What is Anaemia?
Anaemia is the term used for abnormally low levels of hemoglobin (Hb) in the blood. This is usually an impact from consumption of refined foods and is among the most common diseases affecting human beings. Hemoglobin is the red, iron-containing pigment that is stored in red blood cells. About half of the blood flowing in our veins and arteries consists of red blood cells, which carry oxygen from the lungs to all of the body’s tissues.
Tissues need oxygen to function, enabling them to 'burn' sources of energy (such as glucose) for work such as muscle contraction, production of secretions, conduction of nerve impulses, etc.
Approximately, one trillion new blood cells are formed daily in the bone marrow. The raw materials required in the production of these cells are iron, proteins and vitamins, especially folic acid and vitamin B12. Of these, iron and proteins are essential in building up the red coloring matter, called hemoglobin.
There are many causes of anaemia, but in all cases, red blood cells are lost more rapidly than they are replaced.

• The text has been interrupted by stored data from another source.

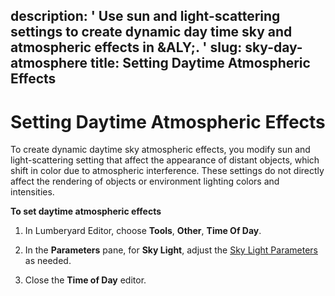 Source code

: description: ' Use sun and light-scattering settings to create dynamic day time sky
  and atmospheric effects in &ALY;. '
slug: sky-day-atmosphere
title: Setting Daytime Atmospheric Effects
---
# Setting Daytime Atmospheric Effects<a name="sky-day-atmosphere"></a>

To create dynamic daytime sky atmospheric effects, you modify sun and light\-scattering setting that affect the appearance of distant objects, which shift in color due to atmospheric interference\. These settings do not directly affect the rendering of objects or environment lighting colors and intensities\.

**To set daytime atmospheric effects**

1. In Lumberyard Editor, choose **Tools**, **Other**, **Time Of Day**\.

1. In the **Parameters** pane, for **Sky Light**, adjust the [Sky Light Parameters](sky-tod-parameters.md#sky-light-time-of-day-parameters) as needed\.

1. Close the **Time of Day** editor\. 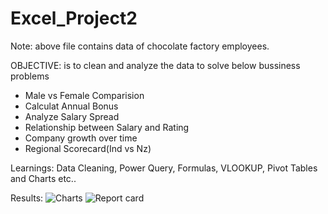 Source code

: # Excel_Project2
Note: above file contains data of chocolate factory employees.

OBJECTIVE: is to clean and analyze the data to solve below bussiness problems 
* Male vs Female Comparision
* Calculat Annual Bonus
* Analyze Salary Spread
* Relationship between Salary and Rating
* Company growth over time
* Regional Scorecard(Ind vs Nz)

Learnings: Data Cleaning, Power Query, Formulas, VLOOKUP, Pivot Tables and Charts etc..

Results:
![Charts](https://github.com/Rajasekhar342/Excel_Project2/assets/101009856/92b19b5e-9c26-45f0-998e-c9d58f40f79b)
![Report card](https://github.com/Rajasekhar342/Excel_Project2/assets/101009856/fa572675-fba3-464a-830f-7fc2a7215d28)

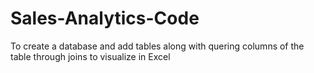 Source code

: # Sales-Analytics-Code
To create a database and add tables along with quering columns of the table through joins to visualize in Excel
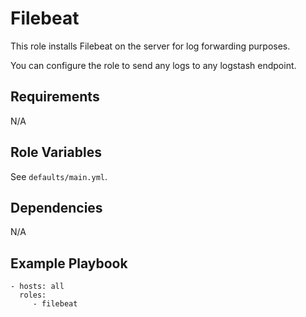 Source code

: Filebeat
========

This role installs Filebeat on the server for log forwarding purposes.

You can configure the role to send any logs to any logstash endpoint.

Requirements
------------

N/A

Role Variables
--------------

See `defaults/main.yml`.

Dependencies
------------

N/A

Example Playbook
----------------

    - hosts: all
      roles:
         - filebeat
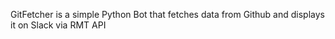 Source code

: GitFetcher is a simple Python Bot that fetches data from Github and displays it on Slack via RMT API
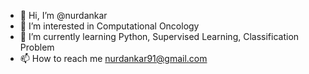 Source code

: - 👋 Hi, I’m @nurdankar
- 👀 I’m interested in Computational Oncology
- 🌱 I’m currently learning Python, Supervised Learning, Classification Problem
- 📫 How to reach me nurdankar91@gmail.com

<!---
nurdankar/nurdankar is a ✨ special ✨ repository because its `README.md` (this file) appears on your GitHub profile.
You can click the Preview link to take a look at your changes.
--->
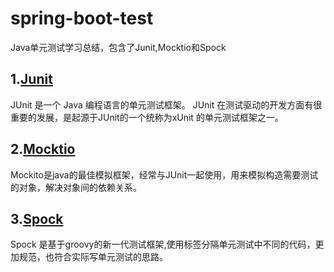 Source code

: # spring-boot-test
Java单元测试学习总结，包含了Junit,Mocktio和Spock
## 1.[Junit](./jtest/java/com/wxx/st/unit/Junit.md)
JUnit 是一个 Java 编程语言的单元测试框架。
JUnit 在测试驱动的开发方面有很重要的发展，是起源于JUnit的一个统称为xUnit 的单元测试框架之一。
## 2.[Mocktio](./test/java/com/wxx/st/mocktio/Mocktio.md)
Mockito是java的最佳模拟框架，经常与JUnit一起使用，用来模拟构造需要测试的对象，解决对象间的依赖关系。
## 3.[Spock](./test/java/com/wxx/st/spock/Spock.md)
Spock 是基于groovy的新一代测试框架,使用标签分隔单元测试中不同的代码，更加规范，也符合实际写单元测试的思路。
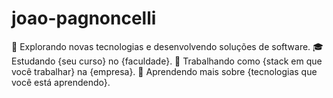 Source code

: # joao-pagnoncelli

🤔 Explorando novas tecnologias e desenvolvendo soluções de software.
🎓 Estudando {seu curso} no {faculdade}.
💼 Trabalhando como {stack em que você trabalhar} na {empresa}.
🌱 Aprendendo mais sobre {tecnologias que você está aprendendo}.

Red cells live approximately 120 days and are being destroyed and replaced daily. The normal concentration of hemoglobin in the blood is 16 g/dl for men and 14 g/dl for women. Anaemia is a condition when hemoglobin concentration drops below 14 g/dl for men or 12 g/dl for women.
Symptoms of Anaemia:
1 Feeling of tiredness, lack of stamina, pale skin.
2 There is associated light-headedness, shortness of breath on slight exertion, palpitation of heart and chest pain.
3 Complaints of weakness, fatigue, lack of energy and dizziness are common among anaemic symptoms.
4 Jaundice, which causes a yellowing of the skin, can be present, if the anaemia is due to breakdown of RBCs (Red Blood Corpuscles).
5 The skin and mucous membranes look pale, the nails appear brittle and there may be sores at the corners of the mouth.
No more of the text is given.